In the final step needed to leave their hotel and travel again, the Cardinals’ test results returned negative for the second straight day Tuesday. After 13 members of the traveling party tested positive for COVID-19 over the weekend and left Milwaukee to quarantine at home, the rest of the team will fly back to St. Louis around 11 a.m. CT on Wednesday, president of baseball operations John Mozeliak told reporters in a Zoom call Tuesday night. From there, the Cardinals will have workouts Wednesday and Thursday afternoons before resuming play Friday night against the Cubs at Busch Stadium.

It has been five days of growing concern and uncertainty, ever since the Cardinals learned of two initial positive COVID-19 tests late Thursday night after testing conducted July 29. That number grew to four confirmed by Saturday, and swelled to 13 by Monday morning, with seven players and six staff members infected.

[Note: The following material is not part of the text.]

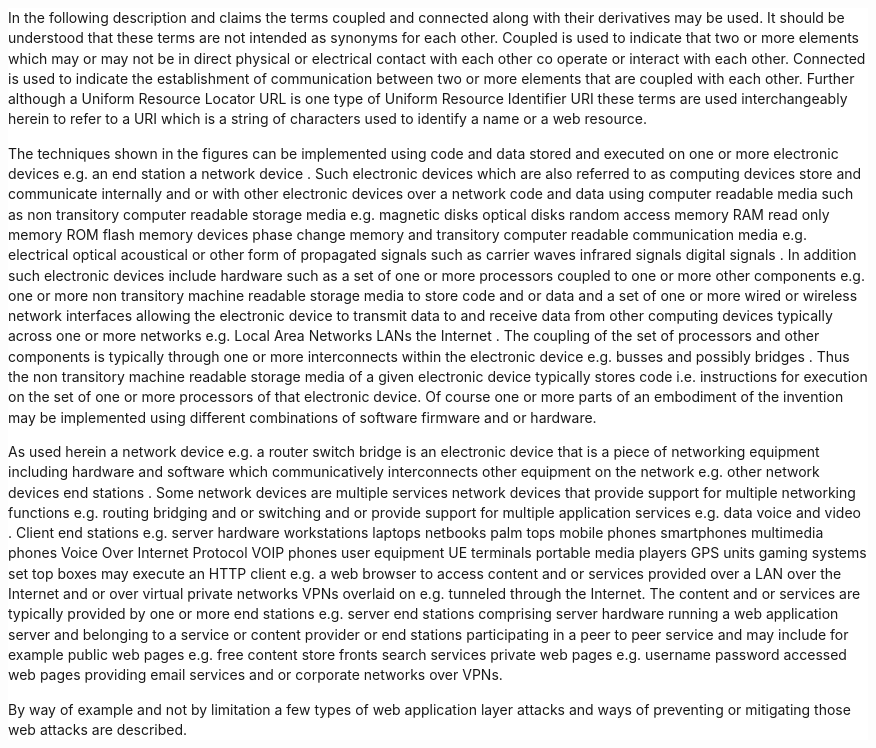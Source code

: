 In the following description and claims the terms coupled and connected along with their derivatives may be used. It should be understood that these terms are not intended as synonyms for each other. Coupled is used to indicate that two or more elements which may or may not be in direct physical or electrical contact with each other co operate or interact with each other. Connected is used to indicate the establishment of communication between two or more elements that are coupled with each other. Further although a Uniform Resource Locator URL is one type of Uniform Resource Identifier URI these terms are used interchangeably herein to refer to a URI which is a string of characters used to identify a name or a web resource.

The techniques shown in the figures can be implemented using code and data stored and executed on one or more electronic devices e.g. an end station a network device . Such electronic devices which are also referred to as computing devices store and communicate internally and or with other electronic devices over a network code and data using computer readable media such as non transitory computer readable storage media e.g. magnetic disks optical disks random access memory RAM read only memory ROM flash memory devices phase change memory and transitory computer readable communication media e.g. electrical optical acoustical or other form of propagated signals such as carrier waves infrared signals digital signals . In addition such electronic devices include hardware such as a set of one or more processors coupled to one or more other components e.g. one or more non transitory machine readable storage media to store code and or data and a set of one or more wired or wireless network interfaces allowing the electronic device to transmit data to and receive data from other computing devices typically across one or more networks e.g. Local Area Networks LANs the Internet . The coupling of the set of processors and other components is typically through one or more interconnects within the electronic device e.g. busses and possibly bridges . Thus the non transitory machine readable storage media of a given electronic device typically stores code i.e. instructions for execution on the set of one or more processors of that electronic device. Of course one or more parts of an embodiment of the invention may be implemented using different combinations of software firmware and or hardware.

As used herein a network device e.g. a router switch bridge is an electronic device that is a piece of networking equipment including hardware and software which communicatively interconnects other equipment on the network e.g. other network devices end stations . Some network devices are multiple services network devices that provide support for multiple networking functions e.g. routing bridging and or switching and or provide support for multiple application services e.g. data voice and video . Client end stations e.g. server hardware workstations laptops netbooks palm tops mobile phones smartphones multimedia phones Voice Over Internet Protocol VOIP phones user equipment UE terminals portable media players GPS units gaming systems set top boxes may execute an HTTP client e.g. a web browser to access content and or services provided over a LAN over the Internet and or over virtual private networks VPNs overlaid on e.g. tunneled through the Internet. The content and or services are typically provided by one or more end stations e.g. server end stations comprising server hardware running a web application server and belonging to a service or content provider or end stations participating in a peer to peer service and may include for example public web pages e.g. free content store fronts search services private web pages e.g. username password accessed web pages providing email services and or corporate networks over VPNs.

By way of example and not by limitation a few types of web application layer attacks and ways of preventing or mitigating those web attacks are described.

As the number grew, the Cardinals were quarantining in their hotel rooms. They never played in Milwaukee and didn’t go to Detroit, instead pausing their schedule and hoping the outbreak was contained. The club understood the challenges of returning with the growing number of positive cases but never thought their season was over.

“I think my darkest moment was really, when you go back to Saturday or Sunday, when the numbers just kept going the wrong direction,” Mozeliak said. “You read the papers and you look at trends and you hear things about flattening the curve, and where’s that going? We were just going in the wrong direction. Now, our little world was just 57 people, but it still was tracking in a very frustrating manner to where I thought, ‘Oh gosh. This could actually get everyone here.’

“For the last couple days to just get this … good news in these test returns, it was just uplifting. I feel a lot better about things.”

Mozeliak was visibly relieved on Tuesday’s Zoom call, and rightfully so after taking an important step forward in resuming the season. The process doesn’t stop there, though, and Mozeliak said the team will continue to be tested daily and be even stricter with safety procedures like mask-wearing and social distancing.

“They realize the importance of what they just experienced, and they don’t want to do it again,” Mozeliak said. “That’s not to say it won’t happen again. But they don’t want a repeat.”

The urgency of quarantining was not lost on the team, even though being confined to a hotel room for multiple days had players, coaches and staff itching to get out. But the “luckiest” part of the entire situation, Mozeliak said, was the Cardinals’ off-day last Thursday, because the entire traveling party did not meet.

“I think that really changed our trajectory, which is scary, because we still had 13 positives,” Mozeliak said. “Had we had a game that day and treated it as a normal day -- which we would have, because we would have not known of those positives -- I think we would’ve been looking at … a very dramatic effect on this team. And 13 could’ve easily doubled.”

Challenges still remain. It will have been a week since their last game, and the roster will be missing seven players, including three All-Stars -- right-hander Carlos Martínez, catcher Yadier Molina and shortstop Paul DeJong. Molina and DeJong were two of six players to announce Tuesday that they tested positive.

With rosters reducing to 28 from 30 on Thursday, the Cardinals will fill four spots from their alternate training site in Springfield, Mo. If the team chooses, the players on the injured list can not count against the 40-man roster and replacement players can be added, but once the injured players return, those replacement players will have to be taken off the 40-man roster via a transaction. The Cardinals will also add to their 60-man player pool to fill out the depth in Springfield.

 “Obviously, some of the people that we put on [the injured list] -- they’re just hard voids to fill,” Mozeliak said. “But having said that, I’m not overly concerned about getting to a quality 28. I think once you get to that number, clearly there’s going to be some gaps.”

The other challenge will be to make up the lost time in an already condensed schedule. If the Cardinals play 60 games this season, they will need to play 55 games in 52 days. Doubleheaders -- reduced to seven innings this season -- will be frequent.

“It is possible,” said Mozeliak, who has seen a version of the reworked schedule. “All I can say is I’m so grateful for seven-inning doubleheaders. If we were doing nine, this would be a monumental task.”